*YOUR INSTRUCTIONS*. Filter the records below, keeping only lines with the string "from".

*SUPPLIED MATERIAL*.
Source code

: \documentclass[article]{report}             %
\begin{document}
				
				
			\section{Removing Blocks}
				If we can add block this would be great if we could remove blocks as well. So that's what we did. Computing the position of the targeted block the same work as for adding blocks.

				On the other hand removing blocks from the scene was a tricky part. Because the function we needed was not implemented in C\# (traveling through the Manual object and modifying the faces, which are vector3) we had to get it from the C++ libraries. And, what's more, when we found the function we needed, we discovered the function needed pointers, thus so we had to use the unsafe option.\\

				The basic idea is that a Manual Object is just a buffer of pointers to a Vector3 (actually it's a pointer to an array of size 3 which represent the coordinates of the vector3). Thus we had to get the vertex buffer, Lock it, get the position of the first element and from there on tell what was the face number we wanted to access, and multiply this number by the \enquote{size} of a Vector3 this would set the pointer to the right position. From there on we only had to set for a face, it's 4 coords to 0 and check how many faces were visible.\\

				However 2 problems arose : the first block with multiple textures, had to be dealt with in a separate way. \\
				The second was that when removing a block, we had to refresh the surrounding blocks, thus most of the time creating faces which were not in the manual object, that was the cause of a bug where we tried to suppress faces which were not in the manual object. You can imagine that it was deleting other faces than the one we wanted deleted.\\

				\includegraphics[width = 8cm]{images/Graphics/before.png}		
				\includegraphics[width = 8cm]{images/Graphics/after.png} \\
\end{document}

---

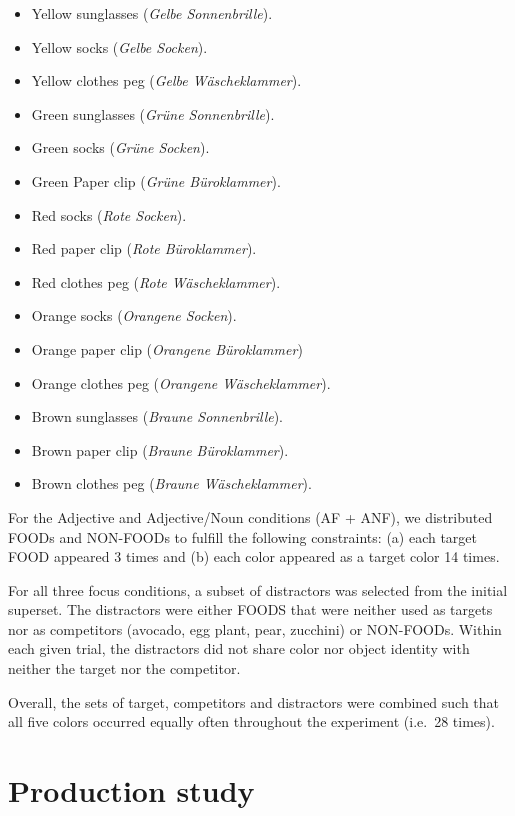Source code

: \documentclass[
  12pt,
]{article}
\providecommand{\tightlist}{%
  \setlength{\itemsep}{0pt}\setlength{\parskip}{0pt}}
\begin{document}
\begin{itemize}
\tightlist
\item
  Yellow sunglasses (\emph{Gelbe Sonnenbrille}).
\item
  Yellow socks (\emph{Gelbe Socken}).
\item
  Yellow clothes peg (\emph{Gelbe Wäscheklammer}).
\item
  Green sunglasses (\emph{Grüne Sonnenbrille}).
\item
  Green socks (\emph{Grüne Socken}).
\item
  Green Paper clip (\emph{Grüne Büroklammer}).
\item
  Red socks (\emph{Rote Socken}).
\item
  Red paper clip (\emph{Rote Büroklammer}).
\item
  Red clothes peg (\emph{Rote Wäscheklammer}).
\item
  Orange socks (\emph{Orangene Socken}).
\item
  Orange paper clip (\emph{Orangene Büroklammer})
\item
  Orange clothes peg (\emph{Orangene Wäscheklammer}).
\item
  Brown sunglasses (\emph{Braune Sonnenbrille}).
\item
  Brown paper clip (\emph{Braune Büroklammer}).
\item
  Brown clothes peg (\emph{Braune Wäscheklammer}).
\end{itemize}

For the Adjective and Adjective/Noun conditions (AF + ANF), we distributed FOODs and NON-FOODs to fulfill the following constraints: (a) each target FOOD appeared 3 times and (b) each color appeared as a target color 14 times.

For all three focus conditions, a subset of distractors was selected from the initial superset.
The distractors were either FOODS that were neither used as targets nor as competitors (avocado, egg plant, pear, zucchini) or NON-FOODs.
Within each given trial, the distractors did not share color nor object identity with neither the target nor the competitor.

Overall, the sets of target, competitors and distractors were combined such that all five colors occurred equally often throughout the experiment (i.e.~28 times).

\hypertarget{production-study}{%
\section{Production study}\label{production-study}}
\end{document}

*REPLY TO THE EXERCISE*.
				On the other hand removing blocks from the scene was a tricky part. Because the function we needed was not implemented in C\# (traveling through the Manual object and modifying the faces, which are vector3) we had to get it from the C++ libraries. And, what's more, when we found the function we needed, we discovered the function needed pointers, thus so we had to use the unsafe option.\\
				The basic idea is that a Manual Object is just a buffer of pointers to a Vector3 (actually it's a pointer to an array of size 3 which represent the coordinates of the vector3). Thus we had to get the vertex buffer, Lock it, get the position of the first element and from there on tell what was the face number we wanted to access, and multiply this number by the \enquote{size} of a Vector3 this would set the pointer to the right position. From there on we only had to set for a face, it's 4 coords to 0 and check how many faces were visible.\\
For all three focus conditions, a subset of distractors was selected from the initial superset.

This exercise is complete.